##### Material to process #####

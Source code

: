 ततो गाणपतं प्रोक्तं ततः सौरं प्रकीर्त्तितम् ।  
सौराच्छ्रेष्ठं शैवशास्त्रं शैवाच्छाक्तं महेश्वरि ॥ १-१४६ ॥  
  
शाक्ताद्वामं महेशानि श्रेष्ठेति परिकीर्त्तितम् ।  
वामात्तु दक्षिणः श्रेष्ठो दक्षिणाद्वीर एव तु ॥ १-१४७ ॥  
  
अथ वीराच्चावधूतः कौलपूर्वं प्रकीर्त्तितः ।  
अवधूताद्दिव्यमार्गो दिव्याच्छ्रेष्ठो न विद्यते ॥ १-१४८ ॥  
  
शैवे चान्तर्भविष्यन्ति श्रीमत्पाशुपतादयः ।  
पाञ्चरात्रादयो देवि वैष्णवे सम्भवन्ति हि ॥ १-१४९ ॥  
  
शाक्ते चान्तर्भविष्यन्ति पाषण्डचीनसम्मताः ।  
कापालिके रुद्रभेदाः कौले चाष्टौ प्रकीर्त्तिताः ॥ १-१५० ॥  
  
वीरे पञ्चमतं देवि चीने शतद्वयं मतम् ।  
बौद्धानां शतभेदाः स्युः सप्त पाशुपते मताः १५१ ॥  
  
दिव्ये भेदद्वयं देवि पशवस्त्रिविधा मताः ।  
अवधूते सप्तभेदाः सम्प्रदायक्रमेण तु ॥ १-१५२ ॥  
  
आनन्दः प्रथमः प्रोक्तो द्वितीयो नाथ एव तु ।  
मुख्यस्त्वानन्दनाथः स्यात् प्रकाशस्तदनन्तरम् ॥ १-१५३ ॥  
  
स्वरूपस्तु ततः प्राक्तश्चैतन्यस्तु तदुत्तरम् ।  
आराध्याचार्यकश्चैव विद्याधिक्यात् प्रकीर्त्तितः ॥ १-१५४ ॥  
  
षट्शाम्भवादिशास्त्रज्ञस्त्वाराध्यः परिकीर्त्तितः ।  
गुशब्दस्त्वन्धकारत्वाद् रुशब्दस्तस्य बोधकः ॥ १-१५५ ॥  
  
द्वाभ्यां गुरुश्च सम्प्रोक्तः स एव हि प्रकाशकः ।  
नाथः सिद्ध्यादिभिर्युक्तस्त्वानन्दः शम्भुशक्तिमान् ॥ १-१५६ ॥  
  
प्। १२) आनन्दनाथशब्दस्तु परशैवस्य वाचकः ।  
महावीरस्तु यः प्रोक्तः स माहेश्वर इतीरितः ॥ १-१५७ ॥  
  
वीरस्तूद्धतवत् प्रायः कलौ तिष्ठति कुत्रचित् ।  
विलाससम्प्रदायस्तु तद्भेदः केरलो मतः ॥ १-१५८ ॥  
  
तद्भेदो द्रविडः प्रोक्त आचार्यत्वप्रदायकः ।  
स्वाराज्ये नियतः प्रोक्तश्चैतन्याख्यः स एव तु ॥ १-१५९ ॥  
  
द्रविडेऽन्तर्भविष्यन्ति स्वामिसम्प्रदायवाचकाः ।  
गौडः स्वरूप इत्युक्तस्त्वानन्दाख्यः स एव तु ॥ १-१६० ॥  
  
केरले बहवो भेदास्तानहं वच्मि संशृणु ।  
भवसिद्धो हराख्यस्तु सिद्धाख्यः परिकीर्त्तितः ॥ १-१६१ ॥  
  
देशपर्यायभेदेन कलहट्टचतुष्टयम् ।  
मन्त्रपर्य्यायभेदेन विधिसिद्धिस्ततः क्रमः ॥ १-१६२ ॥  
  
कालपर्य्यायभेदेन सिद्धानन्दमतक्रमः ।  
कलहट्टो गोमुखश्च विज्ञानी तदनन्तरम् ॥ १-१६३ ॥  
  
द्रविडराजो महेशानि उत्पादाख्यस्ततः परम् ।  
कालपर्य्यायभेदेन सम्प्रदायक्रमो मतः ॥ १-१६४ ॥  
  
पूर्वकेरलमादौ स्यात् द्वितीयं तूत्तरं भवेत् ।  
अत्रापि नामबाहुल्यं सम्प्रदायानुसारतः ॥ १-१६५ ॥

#####

▶ _Assigned task_
Given the records above, restate word for word only the lines starting at the one with "प्। १२) आनन्दनाथशब्दस्तु परशैवस्य वाचकः ।" and ending at the one with "तद्भेदो द्रविडः प्रोक्त आचार्यत्वप्रदायकः ।".

▶ _Response_
प्। १२) आनन्दनाथशब्दस्तु परशैवस्य वाचकः ।  
महावीरस्तु यः प्रोक्तः स माहेश्वर इतीरितः ॥ १-१५७ ॥  
  
वीरस्तूद्धतवत् प्रायः कलौ तिष्ठति कुत्रचित् ।  
विलाससम्प्रदायस्तु तद्भेदः केरलो मतः ॥ १-१५८ ॥  
  
तद्भेदो द्रविडः प्रोक्त आचार्यत्वप्रदायकः ।  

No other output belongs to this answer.